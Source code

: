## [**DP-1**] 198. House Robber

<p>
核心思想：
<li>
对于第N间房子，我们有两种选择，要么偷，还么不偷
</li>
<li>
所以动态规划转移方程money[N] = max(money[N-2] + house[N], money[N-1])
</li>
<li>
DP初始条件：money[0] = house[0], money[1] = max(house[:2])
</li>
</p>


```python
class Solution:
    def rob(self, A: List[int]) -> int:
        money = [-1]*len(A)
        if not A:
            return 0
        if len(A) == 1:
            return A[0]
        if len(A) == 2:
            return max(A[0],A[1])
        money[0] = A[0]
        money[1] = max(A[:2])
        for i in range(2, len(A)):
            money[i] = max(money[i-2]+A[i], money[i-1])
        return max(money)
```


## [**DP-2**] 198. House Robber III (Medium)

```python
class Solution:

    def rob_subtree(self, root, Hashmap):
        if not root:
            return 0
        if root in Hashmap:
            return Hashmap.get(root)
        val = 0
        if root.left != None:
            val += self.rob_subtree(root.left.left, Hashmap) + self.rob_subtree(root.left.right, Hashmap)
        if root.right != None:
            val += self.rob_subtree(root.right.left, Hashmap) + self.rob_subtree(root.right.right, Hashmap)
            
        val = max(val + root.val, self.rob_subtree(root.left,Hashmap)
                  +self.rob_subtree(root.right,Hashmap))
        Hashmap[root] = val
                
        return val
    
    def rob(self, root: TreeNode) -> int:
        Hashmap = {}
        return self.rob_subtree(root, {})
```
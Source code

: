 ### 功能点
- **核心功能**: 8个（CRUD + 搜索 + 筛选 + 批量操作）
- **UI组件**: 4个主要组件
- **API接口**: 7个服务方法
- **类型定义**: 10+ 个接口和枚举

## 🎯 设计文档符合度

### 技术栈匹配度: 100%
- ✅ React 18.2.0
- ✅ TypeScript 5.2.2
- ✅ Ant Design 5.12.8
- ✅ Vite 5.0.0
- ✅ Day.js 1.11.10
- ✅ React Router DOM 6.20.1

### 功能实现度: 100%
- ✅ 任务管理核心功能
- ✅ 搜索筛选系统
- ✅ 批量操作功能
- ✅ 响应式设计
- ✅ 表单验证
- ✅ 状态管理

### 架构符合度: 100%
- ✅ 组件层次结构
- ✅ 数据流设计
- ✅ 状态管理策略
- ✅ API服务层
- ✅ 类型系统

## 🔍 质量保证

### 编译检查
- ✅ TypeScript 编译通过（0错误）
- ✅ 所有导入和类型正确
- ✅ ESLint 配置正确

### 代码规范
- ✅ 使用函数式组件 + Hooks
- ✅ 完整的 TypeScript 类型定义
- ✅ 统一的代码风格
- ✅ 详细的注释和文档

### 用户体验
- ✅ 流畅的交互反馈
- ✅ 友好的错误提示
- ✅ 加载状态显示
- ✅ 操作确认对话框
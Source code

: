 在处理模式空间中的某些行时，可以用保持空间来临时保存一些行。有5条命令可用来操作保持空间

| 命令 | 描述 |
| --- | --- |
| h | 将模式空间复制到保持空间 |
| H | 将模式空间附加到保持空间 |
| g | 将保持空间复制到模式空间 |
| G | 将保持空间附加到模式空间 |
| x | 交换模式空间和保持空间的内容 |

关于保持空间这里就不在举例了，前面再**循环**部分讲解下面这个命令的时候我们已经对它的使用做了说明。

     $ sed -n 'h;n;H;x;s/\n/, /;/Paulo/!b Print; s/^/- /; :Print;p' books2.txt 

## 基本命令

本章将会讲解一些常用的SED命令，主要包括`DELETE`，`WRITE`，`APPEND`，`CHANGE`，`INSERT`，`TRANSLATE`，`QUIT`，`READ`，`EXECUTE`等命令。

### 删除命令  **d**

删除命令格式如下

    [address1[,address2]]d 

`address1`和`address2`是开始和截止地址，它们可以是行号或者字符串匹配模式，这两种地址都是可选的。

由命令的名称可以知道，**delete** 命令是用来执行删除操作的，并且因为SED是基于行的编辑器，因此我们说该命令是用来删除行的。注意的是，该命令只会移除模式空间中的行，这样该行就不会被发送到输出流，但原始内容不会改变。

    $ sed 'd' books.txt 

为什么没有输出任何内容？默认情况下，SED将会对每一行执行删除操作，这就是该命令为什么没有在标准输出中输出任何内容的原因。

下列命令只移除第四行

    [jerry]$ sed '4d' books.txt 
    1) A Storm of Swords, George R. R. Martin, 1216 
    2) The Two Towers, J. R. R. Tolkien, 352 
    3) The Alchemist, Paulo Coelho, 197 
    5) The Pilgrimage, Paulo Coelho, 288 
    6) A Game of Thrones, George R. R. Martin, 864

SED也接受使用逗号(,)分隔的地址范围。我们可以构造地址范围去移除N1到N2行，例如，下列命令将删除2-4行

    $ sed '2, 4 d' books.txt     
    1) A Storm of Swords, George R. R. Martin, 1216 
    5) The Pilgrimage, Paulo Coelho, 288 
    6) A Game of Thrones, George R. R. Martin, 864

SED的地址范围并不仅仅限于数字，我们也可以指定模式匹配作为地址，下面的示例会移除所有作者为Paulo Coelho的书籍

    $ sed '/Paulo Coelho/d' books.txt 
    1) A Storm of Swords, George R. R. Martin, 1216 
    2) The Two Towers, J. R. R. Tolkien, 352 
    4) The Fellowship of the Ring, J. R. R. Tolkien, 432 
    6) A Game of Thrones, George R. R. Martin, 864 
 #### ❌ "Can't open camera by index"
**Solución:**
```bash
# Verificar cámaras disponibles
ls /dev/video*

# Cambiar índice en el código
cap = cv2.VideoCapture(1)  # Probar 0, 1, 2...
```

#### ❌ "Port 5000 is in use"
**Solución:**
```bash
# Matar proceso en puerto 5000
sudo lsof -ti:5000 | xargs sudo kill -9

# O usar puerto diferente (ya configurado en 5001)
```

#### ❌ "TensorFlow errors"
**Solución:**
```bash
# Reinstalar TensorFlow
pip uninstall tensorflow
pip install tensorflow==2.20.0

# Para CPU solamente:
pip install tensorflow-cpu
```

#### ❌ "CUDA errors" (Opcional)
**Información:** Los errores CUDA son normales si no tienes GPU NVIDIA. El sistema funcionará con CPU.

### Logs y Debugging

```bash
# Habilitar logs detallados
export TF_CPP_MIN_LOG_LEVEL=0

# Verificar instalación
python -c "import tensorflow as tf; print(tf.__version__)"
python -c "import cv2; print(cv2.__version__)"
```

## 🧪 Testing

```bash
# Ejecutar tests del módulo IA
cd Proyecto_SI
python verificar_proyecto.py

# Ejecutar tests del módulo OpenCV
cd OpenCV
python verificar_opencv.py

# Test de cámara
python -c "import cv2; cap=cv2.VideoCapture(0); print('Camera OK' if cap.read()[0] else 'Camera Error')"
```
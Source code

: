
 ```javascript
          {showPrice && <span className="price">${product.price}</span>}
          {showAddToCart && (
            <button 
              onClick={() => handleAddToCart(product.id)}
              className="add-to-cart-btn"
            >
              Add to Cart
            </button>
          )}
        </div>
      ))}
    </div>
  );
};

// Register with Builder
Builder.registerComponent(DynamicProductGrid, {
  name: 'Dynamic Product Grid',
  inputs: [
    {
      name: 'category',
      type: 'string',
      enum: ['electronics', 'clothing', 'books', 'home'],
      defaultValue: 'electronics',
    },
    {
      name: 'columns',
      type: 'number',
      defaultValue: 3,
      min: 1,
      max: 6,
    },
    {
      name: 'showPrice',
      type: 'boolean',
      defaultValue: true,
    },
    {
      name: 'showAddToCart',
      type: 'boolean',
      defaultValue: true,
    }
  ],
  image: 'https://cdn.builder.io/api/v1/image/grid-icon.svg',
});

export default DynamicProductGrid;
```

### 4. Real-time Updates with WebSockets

**Task goal**
Give back, verbatim, the lines from the top of the entries above through the line containing "h | 将模式空间复制到保持空间 |".

**Written reply**
Source code

:## [**DP-1**] 198. House Robber

<p>
核心思想：
<li>
对于第N间房子，我们有两种选择，要么偷，还么不偷
</li>
<li>
所以动态规划转移方程money[N] = max(money[N-2] + house[N], money[N-1])
</li>
<li>
DP初始条件：money[0] = house[0], money[1] = max(house[:2])
</li>
</p>


```python
class Solution:
    def rob(self, A: List[int]) -> int:
        money = [-1]*len(A)
        if not A:
            return 0
        if len(A) == 1:
            return A[0]
        if len(A) == 2:
            return max(A[0],A[1])
        money[0] = A[0]
        money[1] = max(A[:2])
        for i in range(2, len(A)):
            money[i] = max(money[i-2]+A[i], money[i-1])
        return max(money)
```


## [**DP-2**] 198. House Robber III (Medium)

```python
class Solution:

    def rob_subtree(self, root, Hashmap):
        if not root:
            return 0
        if root in Hashmap:
            return Hashmap.get(root)
        val = 0
        if root.left != None:
            val += self.rob_subtree(root.left.left, Hashmap) + self.rob_subtree(root.left.right, Hashmap)
        if root.right != None:
            val += self.rob_subtree(root.right.left, Hashmap) + self.rob_subtree(root.right.right, Hashmap)
            
        val = max(val + root.val, self.rob_subtree(root.left,Hashmap)
                  +self.rob_subtree(root.right,Hashmap))
        Hashmap[root] = val
                
        return val
    
    def rob(self, root: TreeNode) -> int:
        Hashmap = {}
        return self.rob_subtree(root, {})
```
Source code

: ### 功能点
- **核心功能**: 8个（CRUD + 搜索 + 筛选 + 批量操作）
- **UI组件**: 4个主要组件
- **API接口**: 7个服务方法
- **类型定义**: 10+ 个接口和枚举

## 🎯 设计文档符合度

### 技术栈匹配度: 100%
- ✅ React 18.2.0
- ✅ TypeScript 5.2.2
- ✅ Ant Design 5.12.8
- ✅ Vite 5.0.0
- ✅ Day.js 1.11.10
- ✅ React Router DOM 6.20.1

### 功能实现度: 100%
- ✅ 任务管理核心功能
- ✅ 搜索筛选系统
- ✅ 批量操作功能
- ✅ 响应式设计
- ✅ 表单验证
- ✅ 状态管理

### 架构符合度: 100%
- ✅ 组件层次结构
- ✅ 数据流设计
- ✅ 状态管理策略
- ✅ API服务层
- ✅ 类型系统

## 🔍 质量保证

### 编译检查
- ✅ TypeScript 编译通过（0错误）
- ✅ 所有导入和类型正确
- ✅ ESLint 配置正确

### 代码规范
- ✅ 使用函数式组件 + Hooks
- ✅ 完整的 TypeScript 类型定义
- ✅ 统一的代码风格
- ✅ 详细的注释和文档

### 用户体验
- ✅ 流畅的交互反馈
- ✅ 友好的错误提示
- ✅ 加载状态显示
- ✅ 操作确认对话框
Source code

: 在处理模式空间中的某些行时，可以用保持空间来临时保存一些行。有5条命令可用来操作保持空间

| 命令 | 描述 |
| --- | --- |
| h | 将模式空间复制到保持空间 |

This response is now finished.